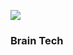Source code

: <img src="https://sun9-24.userapi.com/impf/Km22wjyyNMVeWGWfW1X-zOBbFroFdTQL3zI8xQ/bC8zarwO46s.jpg?size=256x256&quality=96&proxy=1&sign=78bc75b69eb69dde85ec9ee96afa4ce0&type=album"/><h3>Brain Tech</h3>
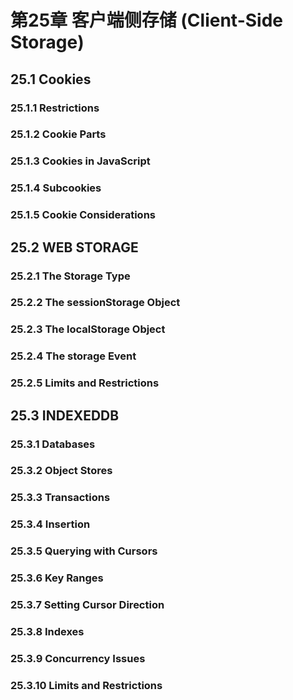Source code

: # 第25章 客户端侧存储 (Client-Side Storage)

## 25.1 Cookies

### 25.1.1 Restrictions

### 25.1.2 Cookie Parts

### 25.1.3 Cookies in JavaScript

### 25.1.4 Subcookies

### 25.1.5 Cookie Considerations



## 25.2 WEB STORAGE

### 25.2.1 The Storage Type

### 25.2.2 The sessionStorage Object

### 25.2.3 The localStorage Object

### 25.2.4 The storage Event

### 25.2.5 Limits and Restrictions



## 25.3 INDEXEDDB

### 25.3.1 Databases

### 25.3.2 Object Stores

### 25.3.3 Transactions

### 25.3.4 Insertion

### 25.3.5 Querying with Cursors

### 25.3.6 Key Ranges

### 25.3.7 Setting Cursor Direction

### 25.3.8 Indexes

### 25.3.9 Concurrency Issues

### 25.3.10 Limits and Restrictions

### The problem
I'd like the material repeated word for word, without the pictures it holds.

### Answer
Source code

: <img src="https://sun9-24.userapi.com/impf/Km22wjyyNMVeWGWfW1X-zOBbFroFdTQL3zI8xQ/bC8zarwO46s.jpg?size=256x256&quality=96&proxy=1&sign=78bc75b69eb69dde85ec9ee96afa4ce0&type=album"/><h3>Brain Tech</h3>
Source code

: # 第25章 客户端侧存储 (Client-Side Storage)

## 25.1 Cookies

### 25.1.1 Restrictions

### 25.1.2 Cookie Parts

### 25.1.3 Cookies in JavaScript

### 25.1.4 Subcookies

### 25.1.5 Cookie Considerations



## 25.2 WEB STORAGE

### 25.2.1 The Storage Type

### 25.2.2 The sessionStorage Object

### 25.2.3 The localStorage Object

### 25.2.4 The storage Event

### 25.2.5 Limits and Restrictions



## 25.3 INDEXEDDB

### 25.3.1 Databases

### 25.3.2 Object Stores

### 25.3.3 Transactions

### 25.3.4 Insertion

### 25.3.5 Querying with Cursors

### 25.3.6 Key Ranges

### 25.3.7 Setting Cursor Direction

### 25.3.8 Indexes

### 25.3.9 Concurrency Issues

### 25.3.10 Limits and Restrictions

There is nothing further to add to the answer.